Viele von uns haben es schon lange geahnt, seit dieser Woche ist es endlich offiziell: Die Menschheit ist am Ende. Totally fucked up, nicht mehr zu retten, so richtig am Arsch. Wir können das Aftershave der nahenden Apokalypse schon riechen: Es riecht nach Parkhaus und auch ein bisschen nach Jogi Löw und es vernebelt uns die Sinne.
Terror, Krieg, Brexit, Rechtsruck, irre Amtsinhaber, und: Pokèmon Go. Wenn unzählige Menschen überall fiktive Anime-Viecher aus den Neunzigern jagen, während die Welt da draußen jeden Tag ein Stückchen mehr brennt, kann das Ende nicht mehr weit sein. Angesichts des nahenden zivilisatorischen Untergangs ist es vielleicht auch kein Wunder, dass wir uns wieder auf das zurück besinnen, was die Evolution ursprünglich für uns vorgesehen hat: Jagen, Sammeln, Rudeltier sein, sich um irgendetwas kloppen, bescheuerte Balztänze aufführen. Zurück zum Ur-Instinkt, weg von der digital durchoptimierten Selbstsucht.
Deshalb treffen sich Menschen jetzt, um gemeinsam mit ihren Smartphones durch Städte zu laufen und am Holocaust-Mahnmal in Berlin putzige Monster zu fangen. Egal, ob sie dabei überfahren werden oder in fiese Datenschutzlücken stolpern. Denn: Pokèmon Go hilft Menschen mit Angststörungen das Haus zu verlassen. Depressive fühlen sich besser an der frischen Luft – selbst einbeinige 300-Kilo-Kinder gehen endlich wieder raus spielen. Geschäfte steigern ihre Umsätze, Straftäter werden geschnappt, herrenlose Hunde gerettet, ja vielleicht sogar bald der Weltfrieden gemacht, wenn die Menschheit nun wieder näher zusammenrückt, um virtuelle Monster zu jagen.

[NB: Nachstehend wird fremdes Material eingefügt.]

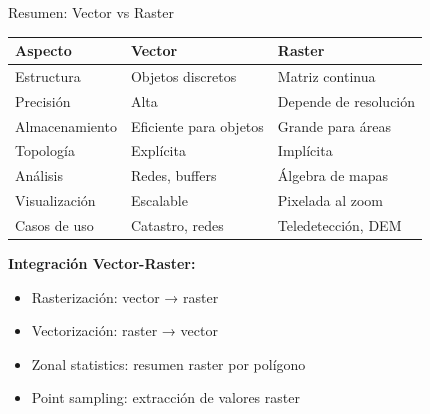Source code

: \documentclass[10pt,aspectratio=169]{beamer}
\begin{document}
\begin{frame}{Resumen: Vector vs Raster}
    \begin{center}
    \begin{table}
        \footnotesize
        \begin{tabular}{lll}
        \toprule
        \textbf{Aspecto} & \textbf{Vector} & \textbf{Raster} \\
        \midrule
        Estructura & Objetos discretos & Matriz continua \\
        Precisión & Alta & Depende de resolución \\
        Almacenamiento & Eficiente para objetos & Grande para áreas \\
        Topología & Explícita & Implícita \\
        Análisis & Redes, buffers & Álgebra de mapas \\
        Visualización & Escalable & Pixelada al zoom \\
        Casos de uso & Catastro, redes & Teledetección, DEM \\
        \bottomrule
        \end{tabular}
    \end{table}
    \end{center}
    
    \vspace{0.3cm}
    
    \begin{tcolorbox}[colframe=usachblue,colback=blue!5]
        \footnotesize
        \textbf{Integración Vector-Raster:}
        \begin{itemize}
            \item Rasterización: vector → raster
            \item Vectorización: raster → vector
            \item Zonal statistics: resumen raster por polígono
            \item Point sampling: extracción de valores raster
        \end{itemize}
    \end{tcolorbox}
\end{frame}
\end{document}
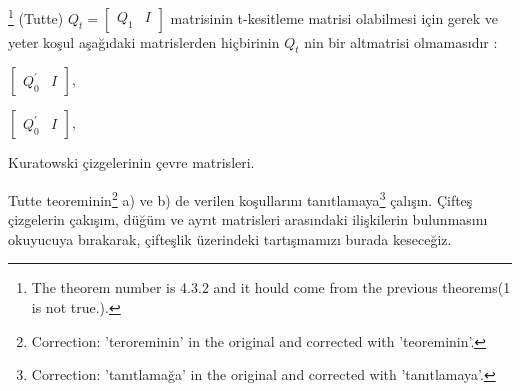 \documentclass[11pt]{amsbook}
\begin{document}
\begin{theorem}\footnote{ The theorem number is 4.3.2 and it hould come from the previous theorems(1 is not true.). }
	(Tutte) \( Q_t = \begin{bmatrix} Q_1 & I \end{bmatrix} \) matrisinin
t-kesitleme matrisi olabilmesi için gerek ve yeter koşul aşağıdaki matrislerden hiçbirinin \( Q_t \) nin bir altmatrisi olmamasıdır :
\begin{hEnumerateAlpha}
    \item 
        \( \begin{bmatrix} Q_0^{\prime} & I \end{bmatrix} \),
    \item 
        \( \begin{bmatrix} Q_0^{\prime} & I \end{bmatrix} \),
    \item 
        Kuratowski çizgelerinin çevre matrisleri. 
\end{hEnumerateAlpha}
\end{theorem}

	Tutte teoreminin\footnote{Correction: 'teroreminin' in the original and corrected with 'teoreminin'. } a) ve b) de verilen koşullarını
tanıtlamaya\footnote{Correction: 'tanıtlamağa' in the original and corrected with 'tanıtlamaya'. } çalışın. Çifteş çizgelerin çakışım,
düğüm ve ayrıt matrisleri arasındaki ilişkilerin bulunmasını okuyucuya bırakarak, çifteşlik üzerindeki tartışmamızı burada keseceğiz. 
\end{document}

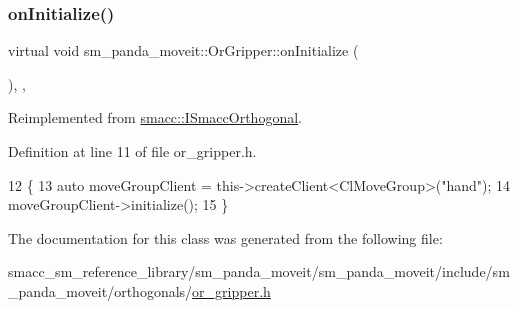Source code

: \subsubsection{\texorpdfstring{on\+Initialize()}{onInitialize()}}
{\footnotesize\ttfamily virtual void sm\+\_\+panda\+\_\+moveit\+::\+Or\+Gripper\+::on\+Initialize (\begin{DoxyParamCaption}{ }\end{DoxyParamCaption})\hspace{0.3cm}{\ttfamily [inline]}, {\ttfamily [override]}, {\ttfamily [virtual]}}



Reimplemented from \hyperlink{classsmacc_1_1ISmaccOrthogonal_a6bb31c620cb64dd7b8417f8705c79c7a}{smacc\+::\+I\+Smacc\+Orthogonal}.



Definition at line 11 of file or\+\_\+gripper.\+h.


\begin{DoxyCode}
12     \{
13         \textcolor{keyword}{auto} moveGroupClient = this->createClient<ClMoveGroup>(\textcolor{stringliteral}{"hand"});
14         moveGroupClient->initialize();
15     \}
\end{DoxyCode}


The documentation for this class was generated from the following file\+:\begin{DoxyCompactItemize}
\item 
smacc\+\_\+sm\+\_\+reference\+\_\+library/sm\+\_\+panda\+\_\+moveit/sm\+\_\+panda\+\_\+moveit/include/sm\+\_\+panda\+\_\+moveit/orthogonals/\hyperlink{sm__panda__moveit_2sm__panda__moveit_2include_2sm__panda__moveit_2orthogonals_2or__gripper_8h}{or\+\_\+gripper.\+h}\end{DoxyCompactItemize}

Ehrlich gesagt haben wir von Pokèmon keine Ahnung. Re:marx hatte als Kind nie eine Konsole, keinen Gameboy und auch keine Bravo, aber natürlich ein Jojo. Re:marx hat lieber Bücher gelesen oder so, und hält sich deshalb jetzt für was besseres, nämlich für den größten Kulturpessimisten der Stadt. Aus diesem Grund wollten wir Pokèmon to go auch elitär ignorieren – doch dann haben wir das 25-minütige Video vom Chemnitzer Pokèmon-Go-Nightwalk gesehen. Allein, dass der Hype tatsächlich schon in Chemnitz angekommen ist, der Stadt, in der Hypes nur sehr sehr langsam ankommen, oder gar nicht, ist erstaunlich. Und dann waren zur ersten Veranstaltung auch noch „mehr Leute als bei Pegida“ – das muss der Auftakt zur Weltrevolution sein. Aus Montagsspaziergängen werden Monstersammelspaziergänge, Pokèmon ist das neue Pegida: Pobertäre kempfen mit Online. Für die Digitalisierung der erbärmlichen Rest-Realität. Endlich wieder was, wofür die Leute gemeinsam auf die Straße gehen. Klar, dass Wutblogger wie wir uns da umgehend in bitterironischen Zynismus hüllen, sobald andere Menschen mehr Spaß haben als wir – und das auch noch nachts in Chemnitz. „Hier drücken jetzt ganz viele Leute Wütend-Smileys“, sagt der Typ im Video, „das ist nur deshalb, weil sie nicht dabei sein können.“ Genau! Oder weil es einfach bescheuert ist, was ihr da macht. Aber so viel Selbstreflexion kann man beim Blick ins spiegelfreie Smartphone-Display eher nicht erwarten.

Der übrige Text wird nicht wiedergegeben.